## What you are asked to do
Below are lines of data; restate word for word those running from the line containing "- [**Deep Learning" to the line containing "- [Stack Overflow](https://stackoverflow.com/users/8083156)", inclusive, and no others.

## Information provided
Content starts

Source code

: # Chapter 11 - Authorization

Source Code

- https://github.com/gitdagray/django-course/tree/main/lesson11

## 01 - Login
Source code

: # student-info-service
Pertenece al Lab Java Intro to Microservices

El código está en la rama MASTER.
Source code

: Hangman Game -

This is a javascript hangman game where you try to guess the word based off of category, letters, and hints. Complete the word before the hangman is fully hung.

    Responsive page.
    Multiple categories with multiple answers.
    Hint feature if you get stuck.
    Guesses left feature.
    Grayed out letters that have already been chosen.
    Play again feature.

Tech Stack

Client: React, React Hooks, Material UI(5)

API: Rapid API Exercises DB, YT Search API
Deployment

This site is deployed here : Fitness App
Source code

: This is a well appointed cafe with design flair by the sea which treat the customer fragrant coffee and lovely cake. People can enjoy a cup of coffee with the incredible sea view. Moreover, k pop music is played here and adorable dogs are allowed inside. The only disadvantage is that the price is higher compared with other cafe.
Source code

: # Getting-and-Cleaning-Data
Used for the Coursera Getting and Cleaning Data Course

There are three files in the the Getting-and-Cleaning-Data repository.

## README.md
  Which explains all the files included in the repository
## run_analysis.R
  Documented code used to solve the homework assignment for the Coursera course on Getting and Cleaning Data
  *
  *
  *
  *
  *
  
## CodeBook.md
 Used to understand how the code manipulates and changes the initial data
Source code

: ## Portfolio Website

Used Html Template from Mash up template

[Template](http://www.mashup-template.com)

Content ends
Content starts

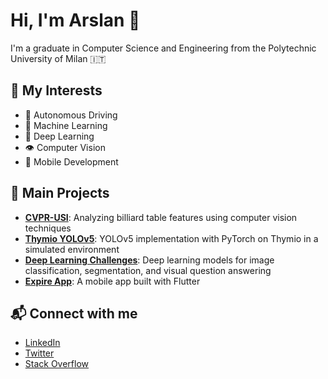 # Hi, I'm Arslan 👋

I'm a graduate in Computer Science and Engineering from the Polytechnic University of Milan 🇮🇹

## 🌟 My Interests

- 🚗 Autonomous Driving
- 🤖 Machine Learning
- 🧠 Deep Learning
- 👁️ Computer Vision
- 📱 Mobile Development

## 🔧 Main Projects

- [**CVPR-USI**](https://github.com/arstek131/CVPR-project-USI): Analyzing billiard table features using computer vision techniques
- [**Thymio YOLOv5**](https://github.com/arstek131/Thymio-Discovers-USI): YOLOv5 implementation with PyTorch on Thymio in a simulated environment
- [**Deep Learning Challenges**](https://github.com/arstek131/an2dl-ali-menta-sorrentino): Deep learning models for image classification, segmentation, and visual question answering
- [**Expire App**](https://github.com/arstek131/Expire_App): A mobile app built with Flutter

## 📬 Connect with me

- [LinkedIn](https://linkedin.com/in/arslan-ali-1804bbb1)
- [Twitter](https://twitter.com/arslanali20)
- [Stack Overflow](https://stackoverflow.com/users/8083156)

Content ends

## Solution for this exercise
- [**Deep Learning Challenges**](https://github.com/arstek131/an2dl-ali-menta-sorrentino): Deep learning models for image classification, segmentation, and visual question answering
- [**Expire App**](https://github.com/arstek131/Expire_App): A mobile app built with Flutter

## 📬 Connect with me

- [LinkedIn](https://linkedin.com/in/arslan-ali-1804bbb1)
- [Twitter](https://twitter.com/arslanali20)
- [Stack Overflow](https://stackoverflow.com/users/8083156)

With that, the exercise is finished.